▸ Aim of the task
From the entries that follow, copy exactly the lines beginning at the line holding "### Additional File Descriptors" and continuing through the line holding "la: ls -a, list".

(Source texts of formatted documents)
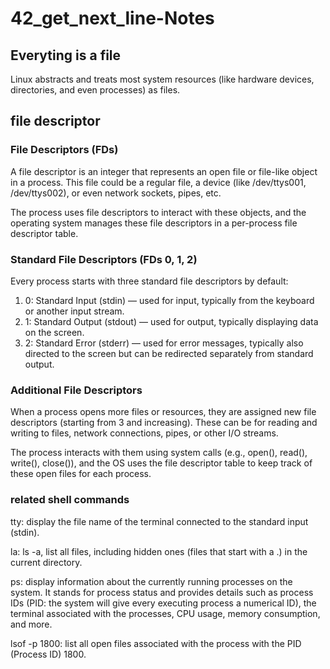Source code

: # 42_get_next_line-Notes

## Everyting is a file
Linux abstracts and treats most system resources (like hardware devices, directories, and even processes) as files.<br>

## file descriptor
### File Descriptors (FDs)
A file descriptor is an integer that represents an open file or file-like object in a process. This file could be a regular file, a device (like /dev/ttys001, /dev/ttys002), or even network sockets, pipes, etc.<br>

The process uses file descriptors to interact with these objects, and the operating system manages these file descriptors in a per-process file descriptor table.<br>
### Standard File Descriptors (FDs 0, 1, 2)
Every process starts with three standard file descriptors by default:
1. 0: Standard Input (stdin) — used for input, typically from the keyboard or another input stream.
2. 1: Standard Output (stdout) — used for output, typically displaying data on the screen.
3. 2: Standard Error (stderr) — used for error messages, typically also directed to the screen but can be redirected separately from standard output.
### Additional File Descriptors
When a process opens more files or resources, they are assigned new file descriptors (starting from 3 and increasing). These can be for reading and writing to files, network connections, pipes, or other I/O streams.<br>

The process interacts with them using system calls (e.g., open(), read(), write(), close()), and the OS uses the file descriptor table to keep track of these open files for each process.<br>
### related shell commands
tty: display the file name of the terminal connected to the standard input (stdin).<br>

la: ls -a, list all files, including hidden ones (files that start with a .) in the current directory.<br>

ps: display information about the currently running processes on the system. It stands for process status and provides details such as process IDs (PID: the system will give every executing process a numerical ID), the terminal associated with the processes, CPU usage, memory consumption, and more.<br>

lsof -p 1800: list all open files associated with the process with the PID (Process ID) 1800.<br>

▸ Response to the task
### Additional File Descriptors
When a process opens more files or resources, they are assigned new file descriptors (starting from 3 and increasing). These can be for reading and writing to files, network connections, pipes, or other I/O streams.<br>

The process interacts with them using system calls (e.g., open(), read(), write(), close()), and the OS uses the file descriptor table to keep track of these open files for each process.<br>
### related shell commands
tty: display the file name of the terminal connected to the standard input (stdin).<br>

la: ls -a, list all files, including hidden ones (files that start with a .) in the current directory.<br>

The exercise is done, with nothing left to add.